▸ YOUR TASK
Among the entries below, find the lines with the word "sqrt" and return them.

---------- MATERIAL TO PROCESS

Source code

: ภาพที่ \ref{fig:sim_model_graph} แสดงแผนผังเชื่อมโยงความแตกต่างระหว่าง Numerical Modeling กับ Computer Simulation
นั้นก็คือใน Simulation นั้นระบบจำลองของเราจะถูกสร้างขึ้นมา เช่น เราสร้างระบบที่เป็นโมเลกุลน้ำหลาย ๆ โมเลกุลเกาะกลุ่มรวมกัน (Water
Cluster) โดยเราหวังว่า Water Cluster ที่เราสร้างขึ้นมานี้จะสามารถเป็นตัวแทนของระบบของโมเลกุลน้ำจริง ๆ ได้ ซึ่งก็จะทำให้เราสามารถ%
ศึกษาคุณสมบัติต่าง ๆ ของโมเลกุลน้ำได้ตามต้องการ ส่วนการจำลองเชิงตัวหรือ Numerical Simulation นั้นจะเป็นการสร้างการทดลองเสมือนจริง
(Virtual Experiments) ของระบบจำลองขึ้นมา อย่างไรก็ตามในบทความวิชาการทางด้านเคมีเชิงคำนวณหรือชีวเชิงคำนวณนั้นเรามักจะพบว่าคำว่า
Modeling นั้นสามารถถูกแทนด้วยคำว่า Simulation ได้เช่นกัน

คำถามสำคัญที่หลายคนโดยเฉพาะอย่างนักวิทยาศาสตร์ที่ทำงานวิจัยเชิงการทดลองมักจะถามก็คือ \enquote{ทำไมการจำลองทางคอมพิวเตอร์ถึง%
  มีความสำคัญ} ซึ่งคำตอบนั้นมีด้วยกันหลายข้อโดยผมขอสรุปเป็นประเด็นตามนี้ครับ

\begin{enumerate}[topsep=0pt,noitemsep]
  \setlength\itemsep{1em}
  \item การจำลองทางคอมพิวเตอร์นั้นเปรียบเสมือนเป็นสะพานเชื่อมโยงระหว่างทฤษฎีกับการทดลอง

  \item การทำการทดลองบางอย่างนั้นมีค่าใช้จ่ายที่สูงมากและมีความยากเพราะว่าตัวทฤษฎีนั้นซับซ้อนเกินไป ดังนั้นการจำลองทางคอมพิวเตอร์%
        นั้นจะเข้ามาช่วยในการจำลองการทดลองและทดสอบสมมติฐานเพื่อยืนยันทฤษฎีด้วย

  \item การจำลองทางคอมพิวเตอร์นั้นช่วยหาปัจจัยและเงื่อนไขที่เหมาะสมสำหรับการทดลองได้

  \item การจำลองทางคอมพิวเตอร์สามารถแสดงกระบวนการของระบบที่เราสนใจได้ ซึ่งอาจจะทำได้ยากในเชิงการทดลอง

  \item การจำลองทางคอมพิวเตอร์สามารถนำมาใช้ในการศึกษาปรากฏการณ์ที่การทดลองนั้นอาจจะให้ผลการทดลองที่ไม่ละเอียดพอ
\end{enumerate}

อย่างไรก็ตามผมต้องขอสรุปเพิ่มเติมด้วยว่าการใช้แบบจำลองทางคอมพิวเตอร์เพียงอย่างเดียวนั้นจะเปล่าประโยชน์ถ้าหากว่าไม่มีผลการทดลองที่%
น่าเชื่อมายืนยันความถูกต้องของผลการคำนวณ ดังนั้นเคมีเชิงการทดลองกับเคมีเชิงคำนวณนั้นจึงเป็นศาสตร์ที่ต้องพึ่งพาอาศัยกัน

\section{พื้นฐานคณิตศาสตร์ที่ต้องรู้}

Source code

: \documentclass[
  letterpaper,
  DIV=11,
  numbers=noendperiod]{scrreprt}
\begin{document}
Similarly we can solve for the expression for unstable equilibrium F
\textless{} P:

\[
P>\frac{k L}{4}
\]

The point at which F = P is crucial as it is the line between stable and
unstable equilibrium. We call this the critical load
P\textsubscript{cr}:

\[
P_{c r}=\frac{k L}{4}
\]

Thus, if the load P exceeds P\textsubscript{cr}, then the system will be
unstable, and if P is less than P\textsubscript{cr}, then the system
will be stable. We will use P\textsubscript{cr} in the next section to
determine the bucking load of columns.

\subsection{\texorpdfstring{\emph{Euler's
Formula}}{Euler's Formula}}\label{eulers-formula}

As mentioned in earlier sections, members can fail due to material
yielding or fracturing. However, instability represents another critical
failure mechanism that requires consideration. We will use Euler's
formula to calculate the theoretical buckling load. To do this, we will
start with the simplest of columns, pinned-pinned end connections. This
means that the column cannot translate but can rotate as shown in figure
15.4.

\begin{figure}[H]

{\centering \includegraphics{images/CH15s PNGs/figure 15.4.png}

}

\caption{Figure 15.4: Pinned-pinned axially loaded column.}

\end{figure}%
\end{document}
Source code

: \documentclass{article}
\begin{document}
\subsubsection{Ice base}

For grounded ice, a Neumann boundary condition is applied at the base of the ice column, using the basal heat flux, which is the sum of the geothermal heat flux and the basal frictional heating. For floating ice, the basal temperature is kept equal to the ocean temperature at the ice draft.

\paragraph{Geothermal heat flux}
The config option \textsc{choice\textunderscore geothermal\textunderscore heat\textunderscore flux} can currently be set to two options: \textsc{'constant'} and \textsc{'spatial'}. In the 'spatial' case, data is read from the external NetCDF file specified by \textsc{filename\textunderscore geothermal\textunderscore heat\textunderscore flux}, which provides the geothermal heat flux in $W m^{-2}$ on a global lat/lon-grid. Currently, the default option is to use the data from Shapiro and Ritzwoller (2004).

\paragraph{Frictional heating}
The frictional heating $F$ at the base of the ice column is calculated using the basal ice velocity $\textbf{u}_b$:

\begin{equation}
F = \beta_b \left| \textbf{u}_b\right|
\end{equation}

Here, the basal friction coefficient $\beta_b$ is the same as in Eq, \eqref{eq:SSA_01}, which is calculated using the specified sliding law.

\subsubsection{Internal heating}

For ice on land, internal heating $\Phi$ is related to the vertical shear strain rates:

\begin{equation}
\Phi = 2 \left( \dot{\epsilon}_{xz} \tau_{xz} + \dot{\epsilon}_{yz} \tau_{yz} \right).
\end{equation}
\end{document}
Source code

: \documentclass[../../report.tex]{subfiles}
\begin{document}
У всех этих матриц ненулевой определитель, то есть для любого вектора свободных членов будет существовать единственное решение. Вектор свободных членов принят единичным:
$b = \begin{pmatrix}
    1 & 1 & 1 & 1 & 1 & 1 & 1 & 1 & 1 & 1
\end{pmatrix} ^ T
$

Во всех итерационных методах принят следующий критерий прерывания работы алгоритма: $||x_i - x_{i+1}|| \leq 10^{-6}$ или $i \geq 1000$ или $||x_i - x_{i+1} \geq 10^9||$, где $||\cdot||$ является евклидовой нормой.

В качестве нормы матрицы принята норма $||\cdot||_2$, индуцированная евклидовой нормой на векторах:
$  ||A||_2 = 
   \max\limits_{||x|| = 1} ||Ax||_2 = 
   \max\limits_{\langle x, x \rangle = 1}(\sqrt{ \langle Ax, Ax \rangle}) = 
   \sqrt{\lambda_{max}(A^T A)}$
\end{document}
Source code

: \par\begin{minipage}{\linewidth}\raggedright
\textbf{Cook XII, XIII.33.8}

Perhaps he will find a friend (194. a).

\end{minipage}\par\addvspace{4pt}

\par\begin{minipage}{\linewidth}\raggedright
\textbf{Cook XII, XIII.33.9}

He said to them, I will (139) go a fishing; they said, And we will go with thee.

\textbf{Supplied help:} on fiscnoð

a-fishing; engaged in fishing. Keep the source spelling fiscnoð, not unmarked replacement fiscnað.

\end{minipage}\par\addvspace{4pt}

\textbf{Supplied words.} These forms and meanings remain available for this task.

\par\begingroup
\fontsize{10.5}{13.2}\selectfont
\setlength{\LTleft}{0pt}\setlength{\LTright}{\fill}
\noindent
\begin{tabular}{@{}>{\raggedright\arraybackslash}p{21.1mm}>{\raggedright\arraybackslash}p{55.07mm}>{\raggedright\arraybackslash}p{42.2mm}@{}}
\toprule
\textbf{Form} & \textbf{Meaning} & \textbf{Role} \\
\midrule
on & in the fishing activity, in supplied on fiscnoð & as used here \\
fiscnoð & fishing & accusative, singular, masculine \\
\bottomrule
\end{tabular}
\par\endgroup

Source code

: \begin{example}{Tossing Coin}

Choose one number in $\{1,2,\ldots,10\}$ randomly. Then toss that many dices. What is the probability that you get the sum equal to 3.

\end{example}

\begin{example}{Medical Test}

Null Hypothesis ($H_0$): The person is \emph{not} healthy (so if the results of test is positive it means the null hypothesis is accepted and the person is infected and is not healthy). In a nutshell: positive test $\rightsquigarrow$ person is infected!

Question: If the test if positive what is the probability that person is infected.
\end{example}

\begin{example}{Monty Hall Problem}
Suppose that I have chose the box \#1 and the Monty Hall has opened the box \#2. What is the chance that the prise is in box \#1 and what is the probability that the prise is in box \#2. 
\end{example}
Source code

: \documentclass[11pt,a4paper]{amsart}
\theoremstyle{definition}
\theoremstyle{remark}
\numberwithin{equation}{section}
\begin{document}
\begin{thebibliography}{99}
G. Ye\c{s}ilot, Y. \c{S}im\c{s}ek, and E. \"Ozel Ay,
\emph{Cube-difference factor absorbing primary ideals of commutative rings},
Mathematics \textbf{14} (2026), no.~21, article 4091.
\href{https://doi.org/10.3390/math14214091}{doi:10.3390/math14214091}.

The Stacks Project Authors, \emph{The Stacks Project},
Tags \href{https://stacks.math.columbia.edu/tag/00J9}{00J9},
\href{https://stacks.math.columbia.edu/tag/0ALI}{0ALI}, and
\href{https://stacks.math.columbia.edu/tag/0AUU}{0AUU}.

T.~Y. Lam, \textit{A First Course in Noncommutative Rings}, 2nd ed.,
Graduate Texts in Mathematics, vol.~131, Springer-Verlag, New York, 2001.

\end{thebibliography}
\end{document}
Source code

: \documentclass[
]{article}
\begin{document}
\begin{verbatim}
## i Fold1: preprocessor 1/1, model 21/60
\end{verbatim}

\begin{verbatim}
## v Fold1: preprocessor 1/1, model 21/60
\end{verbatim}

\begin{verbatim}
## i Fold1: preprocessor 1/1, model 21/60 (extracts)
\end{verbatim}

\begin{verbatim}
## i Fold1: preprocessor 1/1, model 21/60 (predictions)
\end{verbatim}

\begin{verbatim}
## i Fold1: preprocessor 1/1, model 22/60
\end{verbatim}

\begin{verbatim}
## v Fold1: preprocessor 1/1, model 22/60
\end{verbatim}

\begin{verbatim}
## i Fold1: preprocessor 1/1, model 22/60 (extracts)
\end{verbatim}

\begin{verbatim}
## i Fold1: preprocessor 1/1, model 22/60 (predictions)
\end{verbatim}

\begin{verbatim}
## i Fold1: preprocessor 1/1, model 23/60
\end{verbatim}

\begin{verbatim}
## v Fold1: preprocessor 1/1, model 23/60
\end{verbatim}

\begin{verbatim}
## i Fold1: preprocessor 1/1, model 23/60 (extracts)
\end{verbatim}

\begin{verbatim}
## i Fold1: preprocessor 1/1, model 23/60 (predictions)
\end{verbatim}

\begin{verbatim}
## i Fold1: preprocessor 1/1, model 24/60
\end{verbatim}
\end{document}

--------------------

▸ OUTPUT OF THE TASK
   \max\limits_{\langle x, x \rangle = 1}(\sqrt{ \langle Ax, Ax \rangle}) = 
   \sqrt{\lambda_{max}(A^T A)}$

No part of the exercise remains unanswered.